India’s recent revelation that it had sent a junior foreign minister to meet with counterparts in North Korea was greeted with surprise. According to V.K. Singh, India’s Minister of State for External Affairs, the two unlikely candidates came together to discuss “political, regional, economic, educational and cultural cooperation between the two countries.”
The two don’t seem to have many policy issues in common. Why, then, did India send a senior diplomat to Pyongyang for the first time in twenty years? While the motives of both actors are open to interpretation, it is useful to speculate how this visit fits into India’s broader strategic goals.

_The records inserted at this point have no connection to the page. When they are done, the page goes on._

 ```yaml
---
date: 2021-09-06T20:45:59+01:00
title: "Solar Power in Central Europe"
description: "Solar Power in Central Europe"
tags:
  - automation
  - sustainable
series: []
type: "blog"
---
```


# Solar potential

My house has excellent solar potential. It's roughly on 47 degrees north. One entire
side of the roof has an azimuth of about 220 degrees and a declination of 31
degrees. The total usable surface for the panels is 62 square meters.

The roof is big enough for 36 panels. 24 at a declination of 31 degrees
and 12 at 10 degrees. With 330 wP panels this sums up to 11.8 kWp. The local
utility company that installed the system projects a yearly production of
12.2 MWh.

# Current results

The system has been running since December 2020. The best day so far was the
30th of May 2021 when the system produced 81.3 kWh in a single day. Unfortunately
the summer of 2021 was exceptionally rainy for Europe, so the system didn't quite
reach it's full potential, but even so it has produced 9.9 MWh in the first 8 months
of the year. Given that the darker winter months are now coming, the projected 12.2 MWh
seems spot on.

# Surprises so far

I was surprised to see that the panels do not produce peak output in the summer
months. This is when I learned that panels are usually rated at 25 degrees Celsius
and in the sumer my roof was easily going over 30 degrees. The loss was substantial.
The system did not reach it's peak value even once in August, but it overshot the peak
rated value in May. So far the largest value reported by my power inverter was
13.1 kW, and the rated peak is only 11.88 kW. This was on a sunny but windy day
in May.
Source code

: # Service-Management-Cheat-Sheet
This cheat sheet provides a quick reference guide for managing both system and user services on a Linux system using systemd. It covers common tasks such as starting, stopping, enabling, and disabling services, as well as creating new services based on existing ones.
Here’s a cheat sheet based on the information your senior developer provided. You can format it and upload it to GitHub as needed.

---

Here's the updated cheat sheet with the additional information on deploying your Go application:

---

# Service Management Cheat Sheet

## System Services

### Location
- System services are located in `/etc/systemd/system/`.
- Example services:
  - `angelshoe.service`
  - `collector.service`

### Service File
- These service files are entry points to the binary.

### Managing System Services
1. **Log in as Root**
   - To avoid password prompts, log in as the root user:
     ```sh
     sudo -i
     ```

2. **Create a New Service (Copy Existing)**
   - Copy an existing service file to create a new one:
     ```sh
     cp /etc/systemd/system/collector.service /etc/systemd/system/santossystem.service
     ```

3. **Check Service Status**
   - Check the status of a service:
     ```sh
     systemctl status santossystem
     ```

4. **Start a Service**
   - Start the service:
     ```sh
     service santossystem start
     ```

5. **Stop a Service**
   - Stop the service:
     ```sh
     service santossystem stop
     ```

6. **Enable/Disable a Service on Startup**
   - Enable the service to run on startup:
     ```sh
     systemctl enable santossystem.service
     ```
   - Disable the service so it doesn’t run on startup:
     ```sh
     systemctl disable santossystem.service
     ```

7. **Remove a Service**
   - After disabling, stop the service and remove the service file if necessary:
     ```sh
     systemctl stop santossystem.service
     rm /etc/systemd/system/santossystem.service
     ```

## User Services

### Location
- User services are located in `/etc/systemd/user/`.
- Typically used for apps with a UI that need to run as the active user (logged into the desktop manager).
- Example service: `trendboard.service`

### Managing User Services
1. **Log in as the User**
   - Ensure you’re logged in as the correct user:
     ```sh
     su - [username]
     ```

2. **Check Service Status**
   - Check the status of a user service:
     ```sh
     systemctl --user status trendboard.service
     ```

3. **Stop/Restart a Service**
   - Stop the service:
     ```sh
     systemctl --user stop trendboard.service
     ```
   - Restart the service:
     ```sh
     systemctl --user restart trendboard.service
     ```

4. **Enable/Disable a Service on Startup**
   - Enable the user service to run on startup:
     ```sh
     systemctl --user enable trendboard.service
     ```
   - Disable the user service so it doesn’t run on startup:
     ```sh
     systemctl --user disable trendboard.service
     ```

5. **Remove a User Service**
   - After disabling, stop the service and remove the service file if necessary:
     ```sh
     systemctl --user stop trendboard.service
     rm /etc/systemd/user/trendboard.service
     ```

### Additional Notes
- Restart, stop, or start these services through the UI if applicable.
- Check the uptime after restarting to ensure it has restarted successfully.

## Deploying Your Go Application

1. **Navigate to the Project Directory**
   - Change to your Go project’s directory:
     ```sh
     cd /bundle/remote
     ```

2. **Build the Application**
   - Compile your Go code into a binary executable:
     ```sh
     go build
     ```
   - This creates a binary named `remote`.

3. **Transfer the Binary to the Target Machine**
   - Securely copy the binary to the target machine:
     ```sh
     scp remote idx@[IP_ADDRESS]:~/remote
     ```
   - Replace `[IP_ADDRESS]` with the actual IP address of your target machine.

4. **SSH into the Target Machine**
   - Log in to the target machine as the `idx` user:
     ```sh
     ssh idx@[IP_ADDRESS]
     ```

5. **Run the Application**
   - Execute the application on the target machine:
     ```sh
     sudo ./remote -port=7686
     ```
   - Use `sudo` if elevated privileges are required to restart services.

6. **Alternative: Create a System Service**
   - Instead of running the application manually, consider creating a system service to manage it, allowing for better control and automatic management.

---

Eyes have been glued to the great power dynamics in the Indo-Pacific. Tensions on the Korean peninsula have drawn in several powers both within and outside the region. India has not directly been party to any of these, unsurprisingly. Non-alignment has long been a defining feature of India’s policy despite recent attempts to counter Chinese power endeavours. India is known to steer clear of any explicit alignments or alliances that would be binding and divergent to its non-committal stance. Meanwhile, North Korea, known as the ‘Hermit Kingdom ,’ has been built on foundations of Juche, or self-reliance. It has distanced itself from the rest of the world. From the perspective of Indian foreign policy elites, engaging with Pyongyang would be a calculated move—one that might support New Delhi’s great power ambitions. India could accomplish this by helping itself with alignments and by fostering its diplomatic role in the region.